Much of the text has the whiff of the working studio, with basic advice about the process from the initial blocking of forms, an intuitive and relatively abstract exercise, to measuring. “Once the block is complete,” she writes, “the artist can begin to undergird this subjective rendering with the structure of objectivity through the process of measuring.” Aristides is careful to assure readers that the apparently mechanical methods of measuring—she cites three common kinds, comparative, sight-size and relational—are not designed to produce rigidly correct drawings. The goal is to avoid “unintentional proportional errors.” Measuring does not guarantee some sort of metaphysical harmony. It’s an artist’s tool, training the eye “to ensure that the only distortions in a drawing” are those the maker “deliberately created.” A century ago, this point would have been unnecessary to make, but it is worth articulating. Whenever styles or skills are revived, a new self-consciousness becomes part of the way the legacy is framed for a new audience. Aristides is not completely uncritical of contemporary realism, although she participates in the broad representational-renaissance movement. Her tone is gentle, but there is an implicit caution in some of her observations: “In order to regain some of the language of picture making achieved by past masters, we have to strike a balance between the desire to achieve a breathtaking realism and the willingness to subordinate single objects into larger abstract patterns for the sake of the whole image.”
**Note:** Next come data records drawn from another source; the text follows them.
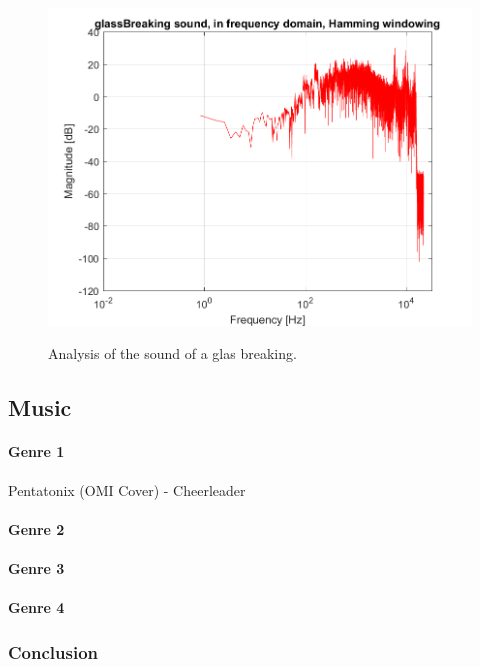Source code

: \begin{figure}[htb]
	{\includegraphics[width=0.45\linewidth]{code/glassBreaking_figure5.png}}
	\caption{Analysis of the sound of a glas breaking.}\label{fig:glassBreaking}
\end{figure}


\subsection{Music}

\paragraph{Genre 1}
Pentatonix (OMI Cover) - Cheerleader

\paragraph{Genre 2}


\paragraph{Genre 3}

\paragraph{Genre 4}

\subsubsection{Conclusion}


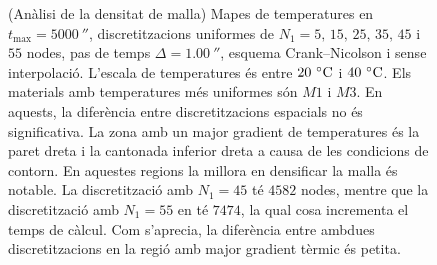 \begin{figure}[ht]
\begin{subfigure}{.5\textwidth}
		\label{Temps fig:malla_6}
	\end{subfigure}
	\caption{(Anàlisi de la densitat de malla) Mapes de temperatures en $t_\text{max} = 5000 \ \second$, discretitzacions uniformes de $N_1 = 5, \, 15, \, 25, \, 35, \, 45$ i $55$ nodes, pas de temps $\Delta = 1.00 \ \second$, esquema Crank--Nicolson i sense interpolació. L'escala de temperatures és entre $20 \ \celsius$ i $40 \ \celsius$. Els materials amb temperatures més uniformes són $M1$ i $M3$. En aquests, la diferència entre discretitzacions espacials no és significativa. La zona amb un major gradient de temperatures és la paret dreta i la cantonada inferior dreta a causa de les condicions de contorn. En aquestes regions la millora en densificar la malla és notable. La discretització amb $N_1 = 45$ té $4582$ nodes, mentre que la discretització amb $N_1 = 55$ en té $7474$, la qual cosa incrementa el temps de càlcul. Com s'aprecia, la diferència entre ambdues discretitzacions en la regió amb major gradient tèrmic és petita.}
	\label{fig:malla_5000}
\end{figure}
The text of Classical Drawing Atelier—a mix of basic principles, practical atelier tips and arts scene commentary—could be encompassed in a paperback manual. But this book becomes truly persuasive through the beauty of its illustrations. The most compelling of these are by masters from the Renaissance through the nineteenth century; cast copies and figure studies from Beaux-Arts ateliers are obviously still part of that continuous tradition. Yet some of the contemporary work goes beyond well-intentioned effort. Jacob Collins, Michael Hoppe, Randolph Melick, Michael Grimaldi and Ellen Eagle all look strong, and Steven Assael’s Ulysses—with its haunting blue and taupe coloring over graphite—is the real thing. Ranking the effectiveness of these images tells us something about where we’ve been and how far we have to go.